In questa malafede e nei suoi adepti c'è un'aggravante non da poco: l'aver fatto propria, una volta andati al potere, la peggiore consorteria partitica, la più disastrosa lottizzazione, la contrattazione del singolo strapuntino. Chiunque abbia avuto a che fare coi Cinque Stelle "di governo" – a parte lodevoli eccezioni, che resistono tuttora – ricorda una gestione militare dei rapporti con la stampa, la fuga dalle domande, le pagelle dei buoni e cattivi.
La repubblica di Casalino, potentissima, che ancora oggi si sostanzia nelle acque reflue del servizio pubblico: io ti voto il Cda, tu mi dai qualcosa qua… eccetera.
E dire che era tutto chiaro da subito, bastava voler vedere. Dal giorno in cui, a Bologna, i nomi dei principali quotidiani italiani furono scanditi per esporli al vaffanculo della piazza. La colpa: ricevere finanziamenti pubblici. Delegittimarli significava "disintermediare", come diceva Casaleggio. O disintermerdare, com'è accaduto. Sostituire le notizie con la propaganda. Fuggendo, se necessario. Nel 2011, per farsi intervistare, Grillo chiese 2.000 euro «da dare in beneficenza per gli alluvionati liguri». Andai a vedere il bluff: li raccolsi, li versai, lo aspettai in radio. Non venne: «L'iniziativa non è più attiva», mi scrisse a trasmissione conclusa. Ma dai.
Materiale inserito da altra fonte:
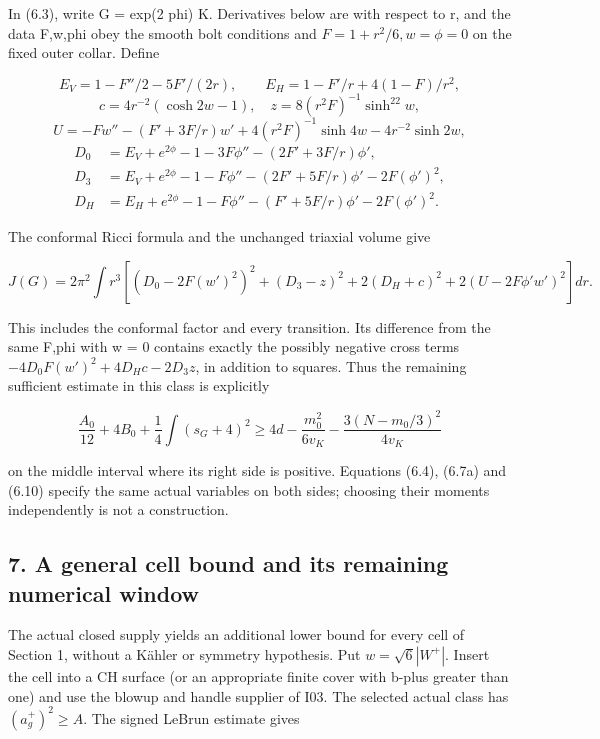 \documentclass[
  10pt,
]{article}
\begin{document}
In (6.3), write G = exp(2 phi) K. Derivatives below are with respect to
r, and the data F,w,phi obey the smooth bolt conditions and
\(F=1+r^2/6,w=\phi=0\) on the fixed outer collar. Define

\[
 E_V=1-F''/2-5F'/(2r),\qquad
 E_H=1-F'/r+4(1-F)/r^2,
\] \[
 c=4r^{-2}(\cosh2w-1),\quad z=8(r^2F)^{-1}\sinh^22w,
\] \[
 U=-Fw''-(F'+3F/r)w'+4(r^2F)^{-1}\sinh4w
                                        -4r^{-2}\sinh2w,
\] \[
\begin{aligned}
 D_0&=E_V+e^{2\phi}-1-3F\phi''-(2F'+3F/r)\phi',\\
 D_3&=E_V+e^{2\phi}-1-F\phi''-(2F'+5F/r)\phi'-2F(\phi')^2,\\
 D_H&=E_H+e^{2\phi}-1-F\phi''-(F'+5F/r)\phi'-2F(\phi')^2.
\end{aligned}
\]

The conformal Ricci formula and the unchanged triaxial volume give

\[
 \boxed{J(G)=2\pi^2\int r^3\left[
 (D_0-2F(w')^2)^2+(D_3-z)^2+2(D_H+c)^2
                    +2(U-2F\phi'w')^2\right]dr.}         \tag{6.10}
\]

This includes the conformal factor and every transition. Its difference
from the same F,phi with w = 0 contains exactly the possibly negative
cross terms \(-4D_0F(w')^2+4D_Hc-2D_3z\), in addition to squares. Thus
the remaining sufficient estimate in this class is explicitly

\[
 \frac{A_0}{12}+4B_0+\frac14\int(s_G+4)^2
 \ge4d-\frac{m_0^2}{6v_K}
                 -\frac{3(N-m_0/3)^2}{4v_K}              \tag{6.11}
\]

on the middle interval where its right side is positive. Equations
(6.4), (6.7a) and (6.10) specify the same actual variables on both
sides; choosing their moments independently is not a construction.

\hypertarget{a-general-cell-bound-and-its-remaining-numerical-window}{%
\subsection{7. A general cell bound and its remaining numerical
window}\label{a-general-cell-bound-and-its-remaining-numerical-window}}

The actual closed supply yields an additional lower bound for every cell
of Section 1, without a Kähler or symmetry hypothesis. Put
\(w=\sqrt6|W^+|\). Insert the cell into a CH surface (or an appropriate
finite cover with b-plus greater than one) and use the blowup and handle
supplier of I03. The selected actual class has \((a_g^+)^2\ge A\). The
signed LeBrun estimate gives
\end{document}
Oggi, quando Giorgia Meloni fa passerella web a Palazzo Chigi saltando a piè pari ogni confronto coi giornali, applica la "regola Grillo". Inoltre, sulla spinta dell'indignazione ad minchiam, quella di un Paese in cui il 50% manco paga le tasse, i finanziamenti pubblici sono rimasti solo per le "cooperative", quasi sempre fittizie, che magari schermano imperi nel settore della Sanità o spiegano al mondo i totem del liberismo. Coi soldi pubblici.
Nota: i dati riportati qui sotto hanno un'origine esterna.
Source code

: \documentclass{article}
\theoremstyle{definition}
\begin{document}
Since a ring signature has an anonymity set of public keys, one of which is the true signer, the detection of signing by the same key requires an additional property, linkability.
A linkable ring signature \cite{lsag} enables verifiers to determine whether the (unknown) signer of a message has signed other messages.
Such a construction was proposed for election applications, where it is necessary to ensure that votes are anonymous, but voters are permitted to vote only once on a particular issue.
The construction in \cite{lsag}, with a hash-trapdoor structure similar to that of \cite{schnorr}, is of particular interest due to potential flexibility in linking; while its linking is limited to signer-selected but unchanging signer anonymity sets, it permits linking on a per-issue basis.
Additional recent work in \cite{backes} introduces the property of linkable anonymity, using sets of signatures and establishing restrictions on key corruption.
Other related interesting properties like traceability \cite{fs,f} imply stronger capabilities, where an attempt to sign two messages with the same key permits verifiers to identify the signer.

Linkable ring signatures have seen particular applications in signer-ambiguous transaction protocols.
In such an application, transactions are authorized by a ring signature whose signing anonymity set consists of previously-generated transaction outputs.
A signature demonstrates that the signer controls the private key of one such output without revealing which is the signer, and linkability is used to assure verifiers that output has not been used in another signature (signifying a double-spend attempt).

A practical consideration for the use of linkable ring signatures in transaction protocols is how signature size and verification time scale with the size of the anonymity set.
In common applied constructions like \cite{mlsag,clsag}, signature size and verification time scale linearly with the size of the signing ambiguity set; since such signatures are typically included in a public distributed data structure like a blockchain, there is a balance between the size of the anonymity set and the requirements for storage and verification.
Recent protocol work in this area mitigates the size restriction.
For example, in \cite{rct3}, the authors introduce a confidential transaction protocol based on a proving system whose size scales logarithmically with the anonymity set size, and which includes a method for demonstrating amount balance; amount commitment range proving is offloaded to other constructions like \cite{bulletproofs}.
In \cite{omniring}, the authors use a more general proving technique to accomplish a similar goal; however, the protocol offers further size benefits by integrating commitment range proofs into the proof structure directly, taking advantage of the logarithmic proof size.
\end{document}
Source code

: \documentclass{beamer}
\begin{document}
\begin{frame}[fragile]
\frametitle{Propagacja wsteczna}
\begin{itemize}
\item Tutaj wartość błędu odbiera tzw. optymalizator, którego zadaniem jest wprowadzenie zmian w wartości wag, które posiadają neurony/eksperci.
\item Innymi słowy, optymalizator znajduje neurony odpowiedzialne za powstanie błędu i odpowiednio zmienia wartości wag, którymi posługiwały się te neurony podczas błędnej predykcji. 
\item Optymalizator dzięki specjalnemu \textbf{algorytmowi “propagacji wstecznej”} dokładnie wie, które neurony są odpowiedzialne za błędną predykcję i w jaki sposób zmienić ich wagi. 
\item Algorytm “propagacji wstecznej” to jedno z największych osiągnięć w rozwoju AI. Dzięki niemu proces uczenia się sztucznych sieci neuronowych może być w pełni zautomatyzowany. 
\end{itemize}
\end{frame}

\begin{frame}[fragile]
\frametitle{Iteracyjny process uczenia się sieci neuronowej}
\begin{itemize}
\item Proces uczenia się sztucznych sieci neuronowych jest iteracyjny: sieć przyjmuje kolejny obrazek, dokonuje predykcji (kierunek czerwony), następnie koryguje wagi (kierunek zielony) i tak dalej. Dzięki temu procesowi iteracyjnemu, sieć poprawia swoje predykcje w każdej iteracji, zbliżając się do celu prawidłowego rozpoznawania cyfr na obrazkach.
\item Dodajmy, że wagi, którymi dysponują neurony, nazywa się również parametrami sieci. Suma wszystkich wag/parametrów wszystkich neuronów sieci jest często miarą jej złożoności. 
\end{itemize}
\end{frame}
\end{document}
La cancellazione dei sostegni all'informazione (che venivano anche hackerati, come tutto in Italia, ma davano una mano al pluralismo) fa il paio con la diminuzione di deputati e senatori: una trovata da repubblica delle banane che il Pd sposò per ignavia, seminando il campo sul quale oggi Meloni sparge concime col premierato. Grillo ha peggiorato anche l'opposizione, ha dato a intendere a una parte del Paese che la sinistra fosse quella roba lì: una giusta – ad esempio il reddito di cittadinanza – insieme a cento sbagliate ma a furor di popolo. Manipolato. Anzi, peggio: in mezzo a un nulla di slogan vuoti, di parole messe lì per far numero: «Giuseppe Conte parlava difficile, non si capiva. L'ho scelto per quello».
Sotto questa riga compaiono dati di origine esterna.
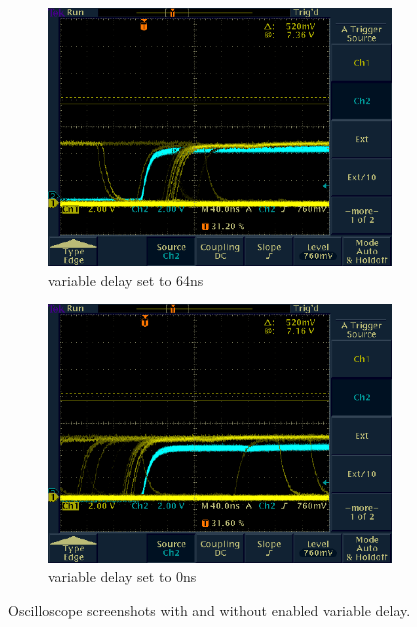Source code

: \documentclass[11pt,a4paper,notitlepage]{scrartcl}
\begin{document}
\begin{figure}[H]
	\centering
	\begin{subfigure}{0.49\linewidth}
		\includegraphics[width=\linewidth]{figs/osci_pics/TEK00002.pdf}
		\caption{variable delay set to 64ns}
	\end{subfigure}
	\begin{subfigure}{0.49\linewidth}
		\includegraphics[width=\linewidth]{figs/osci_pics/TEK00003.pdf}
		\caption{variable delay set to 0ns}
	\end{subfigure}
	\caption{Oscilloscope screenshots with and without enabled variable delay.}\label{fig:CFD_trigger}
\end{figure}
\end{document}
L'ultimo paradosso è che l'autodafé di Grillo sia avvenuto anch'esso per promozione, in casa di un conduttore che aveva insultato e irriso, da cui si è fatto agilmente gestire come a suo tempo nel salotto di Bruno Vespa. Una passerella mesta (al netto del colpaccio e del senso giornalistico) a caccia di un pubblico per spettacoli sempre meno affollati, o di qualche lettore in più per un blog che senza Casaleggio è defunto. Per raggranellare un po' di attenzione ad anni luce dal successo di piazza da cui iniziò la caduta: gli 800.000 (autocertificati) di piazza San Giovanni del 2013. Un pubblico così, Grillo, non l'avrebbe mai più avuto. Il suo unico vero programma era completato. Oggi – chapeau - ha il coraggio artistoide di venire in tv a spiegarci che sì, ci aveva preso per i fondelli. Una sincerità che merita adeguata risposta: Beppe, hai settant'anni. Adesso vattene affanculo tu.